• **What this task involves**
Looking at the material below, count the lines that contain "char" and answer with the count only.

+-------+

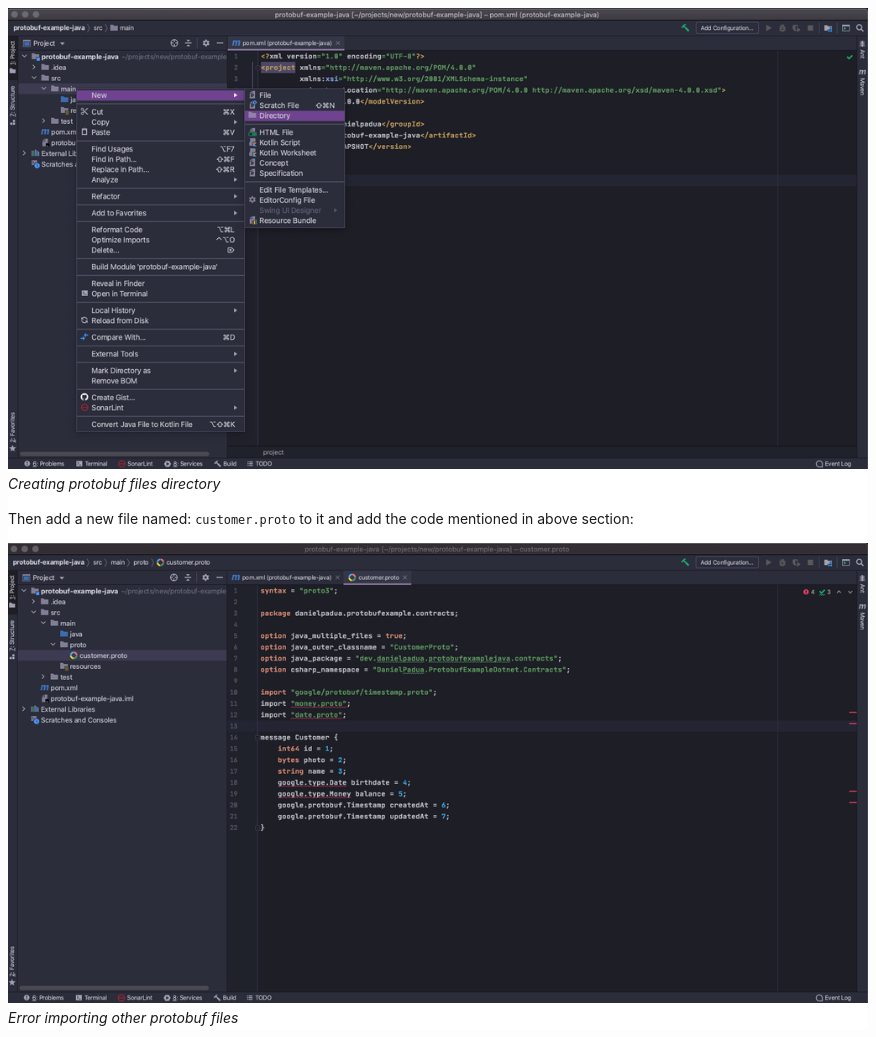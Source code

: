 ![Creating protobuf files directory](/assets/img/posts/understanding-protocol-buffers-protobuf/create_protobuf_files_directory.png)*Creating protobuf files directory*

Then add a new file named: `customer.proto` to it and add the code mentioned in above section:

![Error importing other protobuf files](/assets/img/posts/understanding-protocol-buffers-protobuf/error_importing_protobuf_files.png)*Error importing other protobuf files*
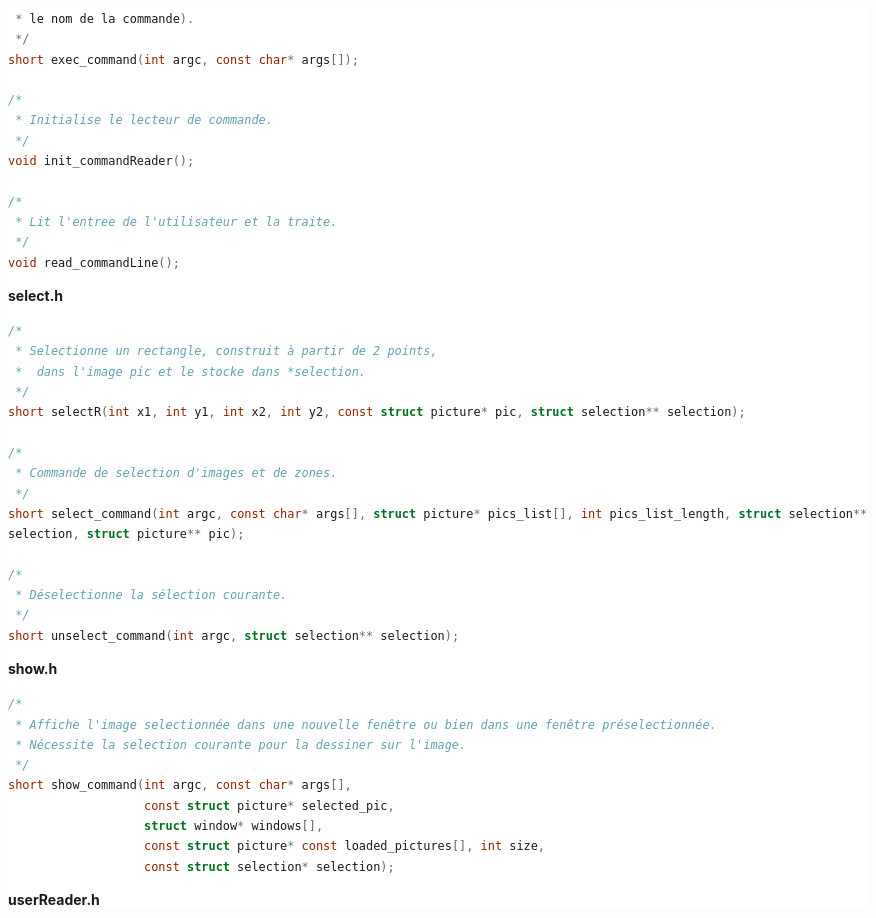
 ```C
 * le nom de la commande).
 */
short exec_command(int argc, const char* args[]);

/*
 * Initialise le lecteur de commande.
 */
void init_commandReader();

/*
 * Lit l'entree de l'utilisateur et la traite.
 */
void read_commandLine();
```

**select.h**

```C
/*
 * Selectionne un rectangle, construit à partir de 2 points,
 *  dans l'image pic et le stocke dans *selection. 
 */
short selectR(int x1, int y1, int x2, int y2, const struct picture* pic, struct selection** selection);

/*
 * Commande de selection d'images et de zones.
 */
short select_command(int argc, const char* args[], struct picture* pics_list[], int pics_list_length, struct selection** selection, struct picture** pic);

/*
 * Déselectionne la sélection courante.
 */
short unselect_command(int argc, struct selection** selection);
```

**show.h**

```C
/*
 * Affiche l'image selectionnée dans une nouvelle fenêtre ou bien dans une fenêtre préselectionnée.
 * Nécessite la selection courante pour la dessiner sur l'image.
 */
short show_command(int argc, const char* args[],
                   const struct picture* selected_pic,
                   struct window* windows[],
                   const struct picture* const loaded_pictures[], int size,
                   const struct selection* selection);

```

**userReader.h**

+-------+

• **Response to this exercise**
3